Please retype the records below exactly as they stand.

------------------------------------------------------------

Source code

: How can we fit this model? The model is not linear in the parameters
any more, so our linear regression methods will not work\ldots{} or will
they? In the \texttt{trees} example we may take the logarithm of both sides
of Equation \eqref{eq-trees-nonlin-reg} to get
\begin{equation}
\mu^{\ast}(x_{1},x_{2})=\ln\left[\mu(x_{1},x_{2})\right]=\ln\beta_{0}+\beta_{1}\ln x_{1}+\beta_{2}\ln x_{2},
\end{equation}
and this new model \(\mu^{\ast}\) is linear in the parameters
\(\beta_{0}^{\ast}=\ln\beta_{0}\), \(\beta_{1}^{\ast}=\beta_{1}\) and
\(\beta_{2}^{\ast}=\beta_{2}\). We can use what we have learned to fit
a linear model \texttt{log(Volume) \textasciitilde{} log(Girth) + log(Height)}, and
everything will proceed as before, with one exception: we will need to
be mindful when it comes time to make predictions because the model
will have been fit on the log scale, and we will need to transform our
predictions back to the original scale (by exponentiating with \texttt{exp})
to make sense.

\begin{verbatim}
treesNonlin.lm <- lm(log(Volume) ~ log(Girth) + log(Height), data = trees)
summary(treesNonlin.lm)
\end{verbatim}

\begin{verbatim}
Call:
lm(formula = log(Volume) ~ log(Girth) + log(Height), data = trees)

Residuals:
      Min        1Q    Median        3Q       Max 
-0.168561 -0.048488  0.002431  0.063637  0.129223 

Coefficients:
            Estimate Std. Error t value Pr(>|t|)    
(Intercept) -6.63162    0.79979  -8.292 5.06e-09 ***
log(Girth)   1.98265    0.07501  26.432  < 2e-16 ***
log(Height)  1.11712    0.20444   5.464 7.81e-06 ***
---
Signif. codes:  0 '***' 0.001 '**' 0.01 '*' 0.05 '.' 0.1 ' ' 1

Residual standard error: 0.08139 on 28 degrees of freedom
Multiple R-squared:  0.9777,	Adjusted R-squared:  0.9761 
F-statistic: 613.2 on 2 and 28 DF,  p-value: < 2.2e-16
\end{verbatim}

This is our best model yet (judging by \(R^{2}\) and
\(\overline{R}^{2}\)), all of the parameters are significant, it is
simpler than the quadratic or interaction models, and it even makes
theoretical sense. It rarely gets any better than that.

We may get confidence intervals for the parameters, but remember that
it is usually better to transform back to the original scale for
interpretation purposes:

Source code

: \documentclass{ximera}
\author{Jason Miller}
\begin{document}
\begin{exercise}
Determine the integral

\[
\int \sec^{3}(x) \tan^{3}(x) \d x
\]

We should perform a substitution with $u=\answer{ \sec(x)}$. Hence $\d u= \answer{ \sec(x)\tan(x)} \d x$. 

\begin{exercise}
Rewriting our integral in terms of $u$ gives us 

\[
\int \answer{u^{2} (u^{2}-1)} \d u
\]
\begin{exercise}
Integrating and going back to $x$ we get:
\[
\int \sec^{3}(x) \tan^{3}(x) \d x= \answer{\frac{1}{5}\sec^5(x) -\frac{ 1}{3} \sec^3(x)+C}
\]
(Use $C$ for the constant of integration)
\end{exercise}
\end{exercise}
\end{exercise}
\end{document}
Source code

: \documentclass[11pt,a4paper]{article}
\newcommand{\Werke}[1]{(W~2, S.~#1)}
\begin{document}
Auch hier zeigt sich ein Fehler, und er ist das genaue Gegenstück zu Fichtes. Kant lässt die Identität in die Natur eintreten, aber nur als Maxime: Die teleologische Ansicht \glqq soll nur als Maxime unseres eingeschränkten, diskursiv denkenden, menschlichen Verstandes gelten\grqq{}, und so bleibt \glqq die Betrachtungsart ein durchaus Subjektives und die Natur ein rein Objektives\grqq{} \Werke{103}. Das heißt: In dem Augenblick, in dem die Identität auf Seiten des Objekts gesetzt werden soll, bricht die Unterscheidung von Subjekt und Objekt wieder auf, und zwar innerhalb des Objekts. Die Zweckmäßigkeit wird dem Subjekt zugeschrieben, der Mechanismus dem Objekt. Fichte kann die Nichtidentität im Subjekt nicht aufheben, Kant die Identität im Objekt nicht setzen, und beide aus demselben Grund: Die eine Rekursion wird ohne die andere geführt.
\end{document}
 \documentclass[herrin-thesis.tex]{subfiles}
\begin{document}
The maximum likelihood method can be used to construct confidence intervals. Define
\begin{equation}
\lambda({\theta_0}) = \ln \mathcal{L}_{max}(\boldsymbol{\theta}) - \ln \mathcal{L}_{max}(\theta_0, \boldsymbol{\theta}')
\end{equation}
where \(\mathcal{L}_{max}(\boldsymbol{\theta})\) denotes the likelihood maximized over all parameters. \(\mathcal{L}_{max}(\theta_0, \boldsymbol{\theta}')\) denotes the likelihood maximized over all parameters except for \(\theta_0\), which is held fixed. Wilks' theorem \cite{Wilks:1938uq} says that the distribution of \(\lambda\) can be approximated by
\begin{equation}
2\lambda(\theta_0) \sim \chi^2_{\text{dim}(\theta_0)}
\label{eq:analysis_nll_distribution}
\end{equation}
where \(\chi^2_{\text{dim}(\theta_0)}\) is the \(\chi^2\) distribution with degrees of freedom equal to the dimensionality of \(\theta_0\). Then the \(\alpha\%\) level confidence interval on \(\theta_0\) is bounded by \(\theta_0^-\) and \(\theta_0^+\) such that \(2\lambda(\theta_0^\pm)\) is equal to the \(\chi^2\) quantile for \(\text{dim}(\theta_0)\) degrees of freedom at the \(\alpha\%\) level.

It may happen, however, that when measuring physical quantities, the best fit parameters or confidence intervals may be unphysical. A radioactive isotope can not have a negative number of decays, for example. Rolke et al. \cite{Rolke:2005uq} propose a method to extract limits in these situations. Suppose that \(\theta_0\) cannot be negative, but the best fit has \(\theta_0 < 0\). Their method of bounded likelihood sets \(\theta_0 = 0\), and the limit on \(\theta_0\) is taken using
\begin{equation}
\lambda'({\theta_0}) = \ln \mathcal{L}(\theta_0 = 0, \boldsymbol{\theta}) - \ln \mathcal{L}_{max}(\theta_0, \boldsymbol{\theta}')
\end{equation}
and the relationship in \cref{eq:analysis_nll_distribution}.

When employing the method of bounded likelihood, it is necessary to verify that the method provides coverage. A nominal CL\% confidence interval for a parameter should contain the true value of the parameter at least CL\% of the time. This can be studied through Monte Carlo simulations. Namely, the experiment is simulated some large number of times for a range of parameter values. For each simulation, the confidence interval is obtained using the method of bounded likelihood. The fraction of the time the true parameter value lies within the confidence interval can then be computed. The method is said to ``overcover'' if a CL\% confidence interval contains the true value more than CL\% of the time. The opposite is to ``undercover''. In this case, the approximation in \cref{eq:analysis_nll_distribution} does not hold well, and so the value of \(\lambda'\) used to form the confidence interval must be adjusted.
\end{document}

------------------------------------------------------------

_SOLUTION FOR THIS EXERCISE_.
Source code

: How can we fit this model? The model is not linear in the parameters
any more, so our linear regression methods will not work\ldots{} or will
they? In the \texttt{trees} example we may take the logarithm of both sides
of Equation \eqref{eq-trees-nonlin-reg} to get
\begin{equation}
\mu^{\ast}(x_{1},x_{2})=\ln\left[\mu(x_{1},x_{2})\right]=\ln\beta_{0}+\beta_{1}\ln x_{1}+\beta_{2}\ln x_{2},
\end{equation}
and this new model \(\mu^{\ast}\) is linear in the parameters
\(\beta_{0}^{\ast}=\ln\beta_{0}\), \(\beta_{1}^{\ast}=\beta_{1}\) and
\(\beta_{2}^{\ast}=\beta_{2}\). We can use what we have learned to fit
a linear model \texttt{log(Volume) \textasciitilde{} log(Girth) + log(Height)}, and
everything will proceed as before, with one exception: we will need to
be mindful when it comes time to make predictions because the model
will have been fit on the log scale, and we will need to transform our
predictions back to the original scale (by exponentiating with \texttt{exp})
to make sense.

\begin{verbatim}
treesNonlin.lm <- lm(log(Volume) ~ log(Girth) + log(Height), data = trees)
summary(treesNonlin.lm)
\end{verbatim}

\begin{verbatim}
Call:
lm(formula = log(Volume) ~ log(Girth) + log(Height), data = trees)

Residuals:
      Min        1Q    Median        3Q       Max 
-0.168561 -0.048488  0.002431  0.063637  0.129223 

Coefficients:
            Estimate Std. Error t value Pr(>|t|)    
(Intercept) -6.63162    0.79979  -8.292 5.06e-09 ***
log(Girth)   1.98265    0.07501  26.432  < 2e-16 ***
log(Height)  1.11712    0.20444   5.464 7.81e-06 ***
---
Signif. codes:  0 '***' 0.001 '**' 0.01 '*' 0.05 '.' 0.1 ' ' 1

Residual standard error: 0.08139 on 28 degrees of freedom
Multiple R-squared:  0.9777,	Adjusted R-squared:  0.9761 
F-statistic: 613.2 on 2 and 28 DF,  p-value: < 2.2e-16
\end{verbatim}

This is our best model yet (judging by \(R^{2}\) and
\(\overline{R}^{2}\)), all of the parameters are significant, it is
simpler than the quadratic or interaction models, and it even makes
theoretical sense. It rarely gets any better than that.

We may get confidence intervals for the parameters, but remember that
it is usually better to transform back to the original scale for
interpretation purposes:

Source code

: \documentclass{ximera}
\author{Jason Miller}
\begin{document}
\begin{exercise}
Determine the integral

\[
\int \sec^{3}(x) \tan^{3}(x) \d x
\]

We should perform a substitution with $u=\answer{ \sec(x)}$. Hence $\d u= \answer{ \sec(x)\tan(x)} \d x$. 

\begin{exercise}
Rewriting our integral in terms of $u$ gives us 

\[
\int \answer{u^{2} (u^{2}-1)} \d u
\]
\begin{exercise}
Integrating and going back to $x$ we get:
\[
\int \sec^{3}(x) \tan^{3}(x) \d x= \answer{\frac{1}{5}\sec^5(x) -\frac{ 1}{3} \sec^3(x)+C}
\]
(Use $C$ for the constant of integration)
\end{exercise}
\end{exercise}
\end{exercise}
\end{document}
Source code

: \documentclass[11pt,a4paper]{article}
\newcommand{\Werke}[1]{(W~2, S.~#1)}
\begin{document}
Auch hier zeigt sich ein Fehler, und er ist das genaue Gegenstück zu Fichtes. Kant lässt die Identität in die Natur eintreten, aber nur als Maxime: Die teleologische Ansicht \glqq soll nur als Maxime unseres eingeschränkten, diskursiv denkenden, menschlichen Verstandes gelten\grqq{}, und so bleibt \glqq die Betrachtungsart ein durchaus Subjektives und die Natur ein rein Objektives\grqq{} \Werke{103}. Das heißt: In dem Augenblick, in dem die Identität auf Seiten des Objekts gesetzt werden soll, bricht die Unterscheidung von Subjekt und Objekt wieder auf, und zwar innerhalb des Objekts. Die Zweckmäßigkeit wird dem Subjekt zugeschrieben, der Mechanismus dem Objekt. Fichte kann die Nichtidentität im Subjekt nicht aufheben, Kant die Identität im Objekt nicht setzen, und beide aus demselben Grund: Die eine Rekursion wird ohne die andere geführt.
\end{document}
 \documentclass[herrin-thesis.tex]{subfiles}
\begin{document}
The maximum likelihood method can be used to construct confidence intervals. Define
\begin{equation}
\lambda({\theta_0}) = \ln \mathcal{L}_{max}(\boldsymbol{\theta}) - \ln \mathcal{L}_{max}(\theta_0, \boldsymbol{\theta}')
\end{equation}
where \(\mathcal{L}_{max}(\boldsymbol{\theta})\) denotes the likelihood maximized over all parameters. \(\mathcal{L}_{max}(\theta_0, \boldsymbol{\theta}')\) denotes the likelihood maximized over all parameters except for \(\theta_0\), which is held fixed. Wilks' theorem \cite{Wilks:1938uq} says that the distribution of \(\lambda\) can be approximated by
\begin{equation}
2\lambda(\theta_0) \sim \chi^2_{\text{dim}(\theta_0)}
\label{eq:analysis_nll_distribution}
\end{equation}
where \(\chi^2_{\text{dim}(\theta_0)}\) is the \(\chi^2\) distribution with degrees of freedom equal to the dimensionality of \(\theta_0\). Then the \(\alpha\%\) level confidence interval on \(\theta_0\) is bounded by \(\theta_0^-\) and \(\theta_0^+\) such that \(2\lambda(\theta_0^\pm)\) is equal to the \(\chi^2\) quantile for \(\text{dim}(\theta_0)\) degrees of freedom at the \(\alpha\%\) level.

It may happen, however, that when measuring physical quantities, the best fit parameters or confidence intervals may be unphysical. A radioactive isotope can not have a negative number of decays, for example. Rolke et al. \cite{Rolke:2005uq} propose a method to extract limits in these situations. Suppose that \(\theta_0\) cannot be negative, but the best fit has \(\theta_0 < 0\). Their method of bounded likelihood sets \(\theta_0 = 0\), and the limit on \(\theta_0\) is taken using
\begin{equation}
\lambda'({\theta_0}) = \ln \mathcal{L}(\theta_0 = 0, \boldsymbol{\theta}) - \ln \mathcal{L}_{max}(\theta_0, \boldsymbol{\theta}')
\end{equation}
and the relationship in \cref{eq:analysis_nll_distribution}.

When employing the method of bounded likelihood, it is necessary to verify that the method provides coverage. A nominal CL\% confidence interval for a parameter should contain the true value of the parameter at least CL\% of the time. This can be studied through Monte Carlo simulations. Namely, the experiment is simulated some large number of times for a range of parameter values. For each simulation, the confidence interval is obtained using the method of bounded likelihood. The fraction of the time the true parameter value lies within the confidence interval can then be computed. The method is said to ``overcover'' if a CL\% confidence interval contains the true value more than CL\% of the time. The opposite is to ``undercover''. In this case, the approximation in \cref{eq:analysis_nll_distribution} does not hold well, and so the value of \(\lambda'\) used to form the confidence interval must be adjusted.
\end{document}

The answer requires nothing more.